In my opinion, the main purpose of getting it to work is to see what it really does. Once that is done, it should be possible to make very simple emulations of GISTEMP in R or Matlab, as has proved the case with MBH once one waded through the nonsense. I’ve already worked through a couple of stages of GISTEMP in R and it would be nice to finish this.
After we’ve got complete control of what they actually do, then we can assess the impact of varying methodologies and versions.
My objective in this procedure is to have some benchmark data sets representing the interim results at each step so that emulations can be tested against this. Because GISS re-writes history, I think that we should establish a benchmark date and then freeze one version of the GISS data in a location under our control for benchmarking. I can re-do the scrapes as part of this process.
Another thing I would like to do with a working version of GISTEMP is to see what happens when stations that went “missing” after the change to MCDW are added back into the analysis. Take for example the following two images which were generated from the GISS website. Both represent the GHCN anomalies using a smoothing radius of 250 km. The first image was generated using data from April 2008, and the second using data from April 1978.

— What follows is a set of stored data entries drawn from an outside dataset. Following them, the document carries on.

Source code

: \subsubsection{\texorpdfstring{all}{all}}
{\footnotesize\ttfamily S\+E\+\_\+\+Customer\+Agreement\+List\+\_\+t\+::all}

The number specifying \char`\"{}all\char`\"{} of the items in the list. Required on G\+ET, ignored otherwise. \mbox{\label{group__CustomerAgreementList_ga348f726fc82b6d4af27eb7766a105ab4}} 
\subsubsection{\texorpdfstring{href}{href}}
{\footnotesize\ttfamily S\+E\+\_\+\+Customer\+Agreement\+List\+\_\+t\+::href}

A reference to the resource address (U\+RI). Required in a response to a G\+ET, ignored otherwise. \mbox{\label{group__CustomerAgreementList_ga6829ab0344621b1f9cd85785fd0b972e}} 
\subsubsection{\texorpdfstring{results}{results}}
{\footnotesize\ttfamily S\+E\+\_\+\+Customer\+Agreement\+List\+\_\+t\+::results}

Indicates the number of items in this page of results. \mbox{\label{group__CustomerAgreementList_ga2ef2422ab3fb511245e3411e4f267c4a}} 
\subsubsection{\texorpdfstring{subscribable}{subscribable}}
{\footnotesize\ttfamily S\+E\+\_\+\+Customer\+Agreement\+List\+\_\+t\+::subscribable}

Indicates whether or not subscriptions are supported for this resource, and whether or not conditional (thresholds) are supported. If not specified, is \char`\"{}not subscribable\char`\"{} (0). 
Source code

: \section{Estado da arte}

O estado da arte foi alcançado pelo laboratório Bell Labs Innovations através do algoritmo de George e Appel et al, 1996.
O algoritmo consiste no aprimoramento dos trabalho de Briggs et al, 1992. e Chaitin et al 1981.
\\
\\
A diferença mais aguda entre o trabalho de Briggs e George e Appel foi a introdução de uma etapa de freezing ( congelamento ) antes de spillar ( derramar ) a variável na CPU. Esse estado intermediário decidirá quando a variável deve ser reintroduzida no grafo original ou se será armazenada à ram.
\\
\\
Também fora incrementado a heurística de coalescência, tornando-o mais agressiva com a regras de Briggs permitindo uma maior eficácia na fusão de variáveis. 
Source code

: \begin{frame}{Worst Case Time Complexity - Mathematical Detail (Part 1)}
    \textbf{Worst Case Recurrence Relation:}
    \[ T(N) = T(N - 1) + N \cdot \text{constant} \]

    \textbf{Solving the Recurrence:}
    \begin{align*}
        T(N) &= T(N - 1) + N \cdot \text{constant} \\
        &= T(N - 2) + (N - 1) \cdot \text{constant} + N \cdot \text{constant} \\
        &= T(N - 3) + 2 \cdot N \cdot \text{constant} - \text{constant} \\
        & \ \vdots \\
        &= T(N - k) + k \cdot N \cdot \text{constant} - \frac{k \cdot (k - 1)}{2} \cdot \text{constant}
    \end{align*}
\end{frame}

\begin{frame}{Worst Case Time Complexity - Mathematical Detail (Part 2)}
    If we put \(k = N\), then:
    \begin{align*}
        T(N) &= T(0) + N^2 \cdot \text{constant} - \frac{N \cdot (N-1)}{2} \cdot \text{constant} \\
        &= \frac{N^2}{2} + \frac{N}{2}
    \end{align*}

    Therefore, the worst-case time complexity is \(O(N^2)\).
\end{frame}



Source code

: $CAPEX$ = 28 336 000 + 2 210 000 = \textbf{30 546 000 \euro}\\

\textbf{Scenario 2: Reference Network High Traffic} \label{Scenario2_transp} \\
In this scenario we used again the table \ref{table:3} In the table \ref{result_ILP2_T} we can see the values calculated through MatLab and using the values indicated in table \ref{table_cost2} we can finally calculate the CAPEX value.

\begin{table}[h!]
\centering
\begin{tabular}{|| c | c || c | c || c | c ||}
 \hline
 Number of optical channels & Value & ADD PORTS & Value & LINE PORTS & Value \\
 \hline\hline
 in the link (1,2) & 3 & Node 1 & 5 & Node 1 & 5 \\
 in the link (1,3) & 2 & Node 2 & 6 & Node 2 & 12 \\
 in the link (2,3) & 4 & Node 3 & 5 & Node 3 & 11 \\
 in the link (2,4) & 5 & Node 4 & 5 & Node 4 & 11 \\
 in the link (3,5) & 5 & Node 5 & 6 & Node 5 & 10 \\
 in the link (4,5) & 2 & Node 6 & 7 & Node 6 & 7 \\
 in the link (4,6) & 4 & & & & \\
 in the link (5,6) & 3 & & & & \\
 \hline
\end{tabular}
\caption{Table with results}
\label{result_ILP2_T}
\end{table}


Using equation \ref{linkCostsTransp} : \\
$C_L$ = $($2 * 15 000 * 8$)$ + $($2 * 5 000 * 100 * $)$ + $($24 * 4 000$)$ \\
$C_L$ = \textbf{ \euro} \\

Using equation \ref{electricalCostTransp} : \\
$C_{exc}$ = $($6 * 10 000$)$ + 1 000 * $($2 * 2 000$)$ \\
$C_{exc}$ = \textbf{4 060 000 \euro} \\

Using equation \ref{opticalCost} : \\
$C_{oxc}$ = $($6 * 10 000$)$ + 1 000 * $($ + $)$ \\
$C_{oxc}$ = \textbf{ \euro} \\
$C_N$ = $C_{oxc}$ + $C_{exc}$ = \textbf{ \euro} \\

I would like to understand what really happened to April 2008 temperatures in the “holes” that did not exist in the April 1978 data. Specifically, Russia, China, Australia, and Canada. I would then like to compare that with the result GISS presents for April 2008 when smoothing over 1200 km:
In other words, with so much data missing in April 2008 relative to April 1978, is the 1200km smoothing a fair representation of global anomalies? I think this is a particularly important question given we calculate the anomaly by subtracting an average calculated using many annual data points (1951 – 1980) from an average calculated using significantly fewer annual data points (2008).
The 1200 km smoothing is not good. This is easily visible in the March 2008 data. March was slightly warmer than normal in southern Scandinavia and slightly colder than normal in the northern part. This is visible in the 250 km-smoothed version of GISS. Now for some extraordinary reason GISS does not have a single station in central Scanduinavia (there are plenty, both in Sweden and Norway), and so interpolation is used. The weird thing is that in the 1200-klm smoothed version all of Scandinavia is warmer than normal. Now in my opinion an interpolation routine should conform to observations where there are actual data, but apparently the GISS smoothig doesn’t.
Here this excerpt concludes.